[Saved entries]
━━━━━━━━━━━━━━━━━━━━━━━━━━━━━━
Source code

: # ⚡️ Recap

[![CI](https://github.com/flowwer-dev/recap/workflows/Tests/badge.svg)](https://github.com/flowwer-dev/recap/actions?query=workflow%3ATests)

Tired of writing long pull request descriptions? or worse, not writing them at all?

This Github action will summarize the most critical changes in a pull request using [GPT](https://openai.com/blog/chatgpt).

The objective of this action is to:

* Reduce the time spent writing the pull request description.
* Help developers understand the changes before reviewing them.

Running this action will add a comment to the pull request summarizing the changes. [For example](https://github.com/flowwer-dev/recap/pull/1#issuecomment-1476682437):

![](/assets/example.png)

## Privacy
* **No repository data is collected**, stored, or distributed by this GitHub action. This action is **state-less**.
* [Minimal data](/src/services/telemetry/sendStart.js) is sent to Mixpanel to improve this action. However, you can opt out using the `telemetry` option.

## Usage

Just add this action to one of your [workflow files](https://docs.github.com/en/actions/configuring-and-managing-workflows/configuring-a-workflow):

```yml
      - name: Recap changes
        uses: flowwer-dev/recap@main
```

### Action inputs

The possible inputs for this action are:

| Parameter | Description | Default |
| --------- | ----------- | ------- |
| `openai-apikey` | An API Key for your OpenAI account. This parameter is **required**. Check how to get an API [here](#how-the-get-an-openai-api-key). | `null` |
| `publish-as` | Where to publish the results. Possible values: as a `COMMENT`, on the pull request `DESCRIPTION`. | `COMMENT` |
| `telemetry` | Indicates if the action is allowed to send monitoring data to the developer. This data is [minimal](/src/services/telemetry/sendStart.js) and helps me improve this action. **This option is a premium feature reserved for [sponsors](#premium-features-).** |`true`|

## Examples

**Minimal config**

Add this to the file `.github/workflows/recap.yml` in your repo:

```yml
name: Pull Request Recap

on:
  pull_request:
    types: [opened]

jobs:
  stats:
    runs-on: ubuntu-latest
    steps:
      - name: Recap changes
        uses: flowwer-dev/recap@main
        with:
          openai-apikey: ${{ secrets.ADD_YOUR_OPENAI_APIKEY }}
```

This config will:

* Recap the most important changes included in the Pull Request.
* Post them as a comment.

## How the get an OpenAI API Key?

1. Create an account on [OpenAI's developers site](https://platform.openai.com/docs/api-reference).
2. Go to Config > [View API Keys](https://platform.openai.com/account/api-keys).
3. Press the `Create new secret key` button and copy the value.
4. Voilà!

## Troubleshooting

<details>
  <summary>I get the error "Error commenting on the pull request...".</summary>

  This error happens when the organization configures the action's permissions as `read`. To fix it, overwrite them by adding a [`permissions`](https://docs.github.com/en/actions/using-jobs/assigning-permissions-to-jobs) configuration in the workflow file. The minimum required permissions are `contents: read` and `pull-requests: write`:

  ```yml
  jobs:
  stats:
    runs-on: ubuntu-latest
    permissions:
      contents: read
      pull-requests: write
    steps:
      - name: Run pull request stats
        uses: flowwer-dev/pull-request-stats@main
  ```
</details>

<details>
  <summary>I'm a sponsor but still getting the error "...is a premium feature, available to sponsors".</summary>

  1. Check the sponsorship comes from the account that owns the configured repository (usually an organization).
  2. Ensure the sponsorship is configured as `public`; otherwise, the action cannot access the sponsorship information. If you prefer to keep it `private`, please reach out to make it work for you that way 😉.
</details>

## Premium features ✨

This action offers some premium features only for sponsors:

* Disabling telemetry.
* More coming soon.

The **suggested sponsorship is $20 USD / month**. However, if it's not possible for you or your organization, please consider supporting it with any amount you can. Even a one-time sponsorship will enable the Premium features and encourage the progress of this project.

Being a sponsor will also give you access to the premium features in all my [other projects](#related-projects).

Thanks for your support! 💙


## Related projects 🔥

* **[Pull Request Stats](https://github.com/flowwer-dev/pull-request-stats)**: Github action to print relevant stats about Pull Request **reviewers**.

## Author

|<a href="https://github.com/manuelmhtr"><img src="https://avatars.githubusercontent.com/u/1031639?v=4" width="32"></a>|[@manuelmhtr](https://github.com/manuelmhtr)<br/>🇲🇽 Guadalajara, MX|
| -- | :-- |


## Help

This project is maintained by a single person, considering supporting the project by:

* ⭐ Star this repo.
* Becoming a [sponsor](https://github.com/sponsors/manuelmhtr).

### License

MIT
━━━━━━━━━━━━━━━━━━━━━━━━━━━━━━
**Aim of the exercise**
Would you return each entry exactly as it reads?

**Your response**
Source code

: # ⚡️ Recap

[![CI](https://github.com/flowwer-dev/recap/workflows/Tests/badge.svg)](https://github.com/flowwer-dev/recap/actions?query=workflow%3ATests)

Tired of writing long pull request descriptions? or worse, not writing them at all?

This Github action will summarize the most critical changes in a pull request using [GPT](https://openai.com/blog/chatgpt).

The objective of this action is to:

* Reduce the time spent writing the pull request description.
* Help developers understand the changes before reviewing them.

Running this action will add a comment to the pull request summarizing the changes. [For example](https://github.com/flowwer-dev/recap/pull/1#issuecomment-1476682437):

![](/assets/example.png)

## Privacy
* **No repository data is collected**, stored, or distributed by this GitHub action. This action is **state-less**.
* [Minimal data](/src/services/telemetry/sendStart.js) is sent to Mixpanel to improve this action. However, you can opt out using the `telemetry` option.

## Usage

Just add this action to one of your [workflow files](https://docs.github.com/en/actions/configuring-and-managing-workflows/configuring-a-workflow):

```yml
      - name: Recap changes
        uses: flowwer-dev/recap@main
```

### Action inputs

The possible inputs for this action are:

| Parameter | Description | Default |
| --------- | ----------- | ------- |
| `openai-apikey` | An API Key for your OpenAI account. This parameter is **required**. Check how to get an API [here](#how-the-get-an-openai-api-key). | `null` |
| `publish-as` | Where to publish the results. Possible values: as a `COMMENT`, on the pull request `DESCRIPTION`. | `COMMENT` |
| `telemetry` | Indicates if the action is allowed to send monitoring data to the developer. This data is [minimal](/src/services/telemetry/sendStart.js) and helps me improve this action. **This option is a premium feature reserved for [sponsors](#premium-features-).** |`true`|

## Examples

**Minimal config**

Add this to the file `.github/workflows/recap.yml` in your repo:

```yml
name: Pull Request Recap

on:
  pull_request:
    types: [opened]

jobs:
  stats:
    runs-on: ubuntu-latest
    steps:
      - name: Recap changes
        uses: flowwer-dev/recap@main
        with:
          openai-apikey: ${{ secrets.ADD_YOUR_OPENAI_APIKEY }}
```

This config will:

* Recap the most important changes included in the Pull Request.
* Post them as a comment.

## How the get an OpenAI API Key?

1. Create an account on [OpenAI's developers site](https://platform.openai.com/docs/api-reference).
2. Go to Config > [View API Keys](https://platform.openai.com/account/api-keys).
3. Press the `Create new secret key` button and copy the value.
4. Voilà!

## Troubleshooting

<details>
  <summary>I get the error "Error commenting on the pull request...".</summary>

  This error happens when the organization configures the action's permissions as `read`. To fix it, overwrite them by adding a [`permissions`](https://docs.github.com/en/actions/using-jobs/assigning-permissions-to-jobs) configuration in the workflow file. The minimum required permissions are `contents: read` and `pull-requests: write`:

  ```yml
  jobs:
  stats:
    runs-on: ubuntu-latest
    permissions:
      contents: read
      pull-requests: write
    steps:
      - name: Run pull request stats
        uses: flowwer-dev/pull-request-stats@main
  ```
</details>

<details>
  <summary>I'm a sponsor but still getting the error "...is a premium feature, available to sponsors".</summary>

  1. Check the sponsorship comes from the account that owns the configured repository (usually an organization).
  2. Ensure the sponsorship is configured as `public`; otherwise, the action cannot access the sponsorship information. If you prefer to keep it `private`, please reach out to make it work for you that way 😉.
</details>

## Premium features ✨

This action offers some premium features only for sponsors:

* Disabling telemetry.
* More coming soon.

The **suggested sponsorship is $20 USD / month**. However, if it's not possible for you or your organization, please consider supporting it with any amount you can. Even a one-time sponsorship will enable the Premium features and encourage the progress of this project.

Being a sponsor will also give you access to the premium features in all my [other projects](#related-projects).

Thanks for your support! 💙


## Related projects 🔥

* **[Pull Request Stats](https://github.com/flowwer-dev/pull-request-stats)**: Github action to print relevant stats about Pull Request **reviewers**.

## Author

|<a href="https://github.com/manuelmhtr"><img src="https://avatars.githubusercontent.com/u/1031639?v=4" width="32"></a>|[@manuelmhtr](https://github.com/manuelmhtr)<br/>🇲🇽 Guadalajara, MX|
| -- | :-- |


## Help

This project is maintained by a single person, considering supporting the project by:

* ⭐ Star this repo.
* Becoming a [sponsor](https://github.com/sponsors/manuelmhtr).

### License

MIT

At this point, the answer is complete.